Dataset items:

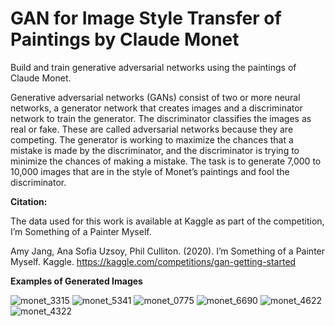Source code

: # GAN for Image Style Transfer of Paintings by Claude Monet
Build and train generative adversarial networks using the paintings of Claude Monet.

Generative adversarial networks (GANs) consist of two or more neural networks, a generator network that creates images and a discriminator network to train the generator. The discriminator classifies the images as real or fake. These are called adversarial networks because they are competing. The generator is working to maximize the chances that a mistake is made by the discriminator, and the discriminator is trying to minimize the chances of making a mistake. The task is to generate 7,000 to 10,000 images that are in the style of Monet’s paintings and fool the discriminator. 

**Citation:**

The data used for this work is available at Kaggle as part of the competition, I’m Something of a Painter Myself.

Amy Jang, Ana Sofia Uzsoy, Phil Culliton. (2020). I’m Something of a Painter Myself. Kaggle. https://kaggle.com/competitions/gan-getting-started

**Examples of Generated Images**

![monet_3315](https://github.com/user-attachments/assets/a74db28d-ac0a-4e0d-ba02-329d9a7a525b)
![monet_5341](https://github.com/user-attachments/assets/a2eccaa7-2125-428d-aeeb-4f3f8497c87d)
![monet_0775](https://github.com/user-attachments/assets/d83c936b-9d8e-450b-8e97-0f7b680e5f1a)
![monet_6690](https://github.com/user-attachments/assets/a82d482b-8458-40a5-8cfc-e241da803ba3)
![monet_4622](https://github.com/user-attachments/assets/a01c1f0e-47ff-4ed0-8241-62ce35e0c26b)
![monet_4322](https://github.com/user-attachments/assets/55dd79d3-bb1c-48b8-991b-0a806d9bce16)



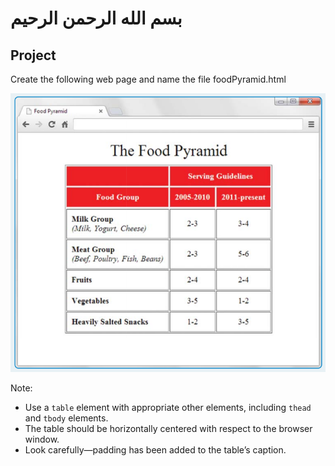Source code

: # بسم الله الرحمن الرحيم

## Project

Create the following web page and name the file foodPyramid.html

![](imgs/03.png)

Note:

- Use a `table` element with appropriate other elements, including `thead` and `tbody` elements.
- The table should be horizontally centered with respect to the browser window.
- Look carefully—padding has been added to the table’s caption.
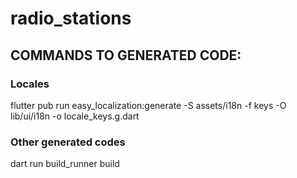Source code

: # radio_stations

## COMMANDS TO GENERATED CODE:

### Locales

flutter pub run easy_localization:generate -S assets/i18n -f keys -O lib/ui/i18n -o
locale_keys.g.dart

### Other generated codes

dart run build_runner build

=== What to work on ===
Wherever the string "with" occurs in the records above, copy that line.

=== Task response ===
- Use a `table` element with appropriate other elements, including `thead` and `tbody` elements.
- The table should be horizontally centered with respect to the browser window.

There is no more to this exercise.